I'm reading an xml file generated by a 3rd-party application that includes the following:
<Cell>
<Comment ss:Author="Mark Baker">
<ss:Data xmlns="http://www.w3.org/TR/REC-html40"><B><Font html:Face="Tahoma" html:Size="8" html:Color="#000000">Mark Baker:</Font></B><Font html:Face="Tahoma" html:Size="8" html:Color="#000000"> Comment 1 - No align</Font></ss:Data>
</Comment>
</Cell>
What I'm trying to do is access the raw data from the Cell->Comment->Data element either "as is" or as an actual block of (X)HTML markup (preferably the latter).
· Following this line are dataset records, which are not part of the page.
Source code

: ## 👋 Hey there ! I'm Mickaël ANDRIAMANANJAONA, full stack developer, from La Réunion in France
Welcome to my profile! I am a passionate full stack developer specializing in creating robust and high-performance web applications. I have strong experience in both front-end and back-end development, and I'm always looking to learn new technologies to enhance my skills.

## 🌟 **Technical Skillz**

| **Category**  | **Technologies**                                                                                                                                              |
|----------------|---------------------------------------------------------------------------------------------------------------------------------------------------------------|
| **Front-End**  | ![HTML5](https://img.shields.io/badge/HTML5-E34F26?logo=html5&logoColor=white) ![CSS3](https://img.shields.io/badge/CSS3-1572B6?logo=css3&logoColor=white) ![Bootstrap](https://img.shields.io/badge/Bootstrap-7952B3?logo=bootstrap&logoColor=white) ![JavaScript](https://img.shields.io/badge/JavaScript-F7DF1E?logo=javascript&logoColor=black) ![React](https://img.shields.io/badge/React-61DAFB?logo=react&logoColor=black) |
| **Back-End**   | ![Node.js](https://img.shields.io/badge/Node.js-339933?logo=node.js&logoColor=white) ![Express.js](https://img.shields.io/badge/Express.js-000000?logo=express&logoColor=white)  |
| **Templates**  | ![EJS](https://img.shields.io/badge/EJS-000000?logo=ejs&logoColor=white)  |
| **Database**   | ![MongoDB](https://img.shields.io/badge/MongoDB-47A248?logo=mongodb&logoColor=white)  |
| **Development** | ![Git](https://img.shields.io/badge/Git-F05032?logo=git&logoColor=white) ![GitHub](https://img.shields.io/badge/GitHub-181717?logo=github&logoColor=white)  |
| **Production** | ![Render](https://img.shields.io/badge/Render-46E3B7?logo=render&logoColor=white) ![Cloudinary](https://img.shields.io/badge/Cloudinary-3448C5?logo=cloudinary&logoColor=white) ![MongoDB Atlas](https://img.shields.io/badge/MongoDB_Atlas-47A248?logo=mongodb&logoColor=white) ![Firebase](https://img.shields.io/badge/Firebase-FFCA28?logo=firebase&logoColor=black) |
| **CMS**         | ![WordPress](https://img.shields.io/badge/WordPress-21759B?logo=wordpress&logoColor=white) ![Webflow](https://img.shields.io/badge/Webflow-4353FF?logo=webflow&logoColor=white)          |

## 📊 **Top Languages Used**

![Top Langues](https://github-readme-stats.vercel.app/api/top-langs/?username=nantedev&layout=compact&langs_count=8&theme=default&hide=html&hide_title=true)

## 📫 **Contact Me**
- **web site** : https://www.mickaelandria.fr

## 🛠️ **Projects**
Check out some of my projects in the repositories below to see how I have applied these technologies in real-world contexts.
if (isset($cell->Comment)) {
echo 'comment found<br />';
$commentAttributes = $cell->Comment->attributes($namespaces['ss']);
if (isset($commentAttributes->Author)) {
echo 'Author: ',(string)$commentAttributes->Author,'<br />';
}
$commentData = $cell->Comment->children($namespaces['ss']);
var_dump($commentData);
echo '<br />';
}
gives me:
comment found
Author: Mark Baker
object(SimpleXMLElement)#130 (2) { ["@attributes"]=> array(1) { ["Author"]=> string(10) "Mark Baker" } ["Data"]=> object(SimpleXMLElement)#129 (0) { } }
while
if (isset($cell->Comment)) {
echo 'comment found<br />';
$commentAttributes = $cell->Comment->attributes($namespaces['ss']);
if (isset($commentAttributes->Author)) {
echo 'Author: ',(string)$commentAttributes->Author,'<br />';
}
$commentData = $cell->Comment->Data->children();
var_dump($commentData);
echo '<br />';
}
gives me:
comment found
Author: Mark Baker
object(SimpleXMLElement)#129 (2) { ["B"]=> object(SimpleXMLElement)#118 (1) { ["Font"]=> string(11) "Mark Baker:" } ["Font"]=> string(21) " Comment 1 - No align" }
Unfortunately, simpleXML seems to be treating the whole element as a series of XML nodes. I'm sure I should be able to get this is raw data without complex looping, or feeding the element to a DOM Parser; perhaps using the xmlns="http://www.w3.org/TR/REC-html40" namespace to extract this cleanly, but I can't figure out how.
Any help appreciated.
A more complex example of the XML data:
<Cell>
<Comment ss:Author="Mark Baker">
<ss:Data xmlns="http://www.w3.org/TR/REC-html40">
<B><Font html:Face="Tahoma" html:Size="8" html:Color="#000000">Mark Baker:</Font></B><Font html:Face="Tahoma" html:Size="8" html:Color="#000000"> </Font><B><Font html:Face="Tahoma" x:Family="Swiss" html:Size="8" html:Color="#000000">Rich </Font><U><Font html:Face="Tahoma" x:Family="Swiss" html:Size="8" html:Color="#FF0000">Text </Font></U><Font html:Face="Tahoma" x:Family="Swiss" html:Size="8" html:Color="#000000">Comment</Font></B><Font html:Face="Tahoma" html:Size="8" html:Color="#000000"> Center Aligned</Font>
</ss:Data>
</Comment>
</Cell>
If your implementation were to use DOM
, I believe you could do the following:
//given $node is <ss:data>
$frag = $node->ownerDocument->createDocumentFragment();
foreach($node->childNodes as $child){
$frag->appendChild($child->cloneNode(true));
}
$string = $node->ownerDocument->saveXML($frag);
If the HTML inside the <ss:Data>
element is considered to be a string literal, it has to be wrapped into a CDATA section as was already hinted in the comments
$xml = <<< XML
<Cell>
<Comment ss:Author="Mark Baker">
<ss:Data xmlns="http://www.w3.org/TR/REC-html40">
<![CDATA[
<B><Font html:Face="Tahoma" … html:Color="#000000">
]]>
</ss:Data>
</Comment>
</Cell>
XML;
libxml_use_internal_errors(TRUE);
$cell = simplexml_load_string($xml);
echo $cell->Comment->Data;
If it's not in a CDATA section, it will be considered nodes. Then you'd be looking for the innerXml of the <ss:Data>
to get that as raw XML. Unfortunately, neither SimpleXml, nor DOM have a native way to fetch that directly. You'd have to use a userland implementation.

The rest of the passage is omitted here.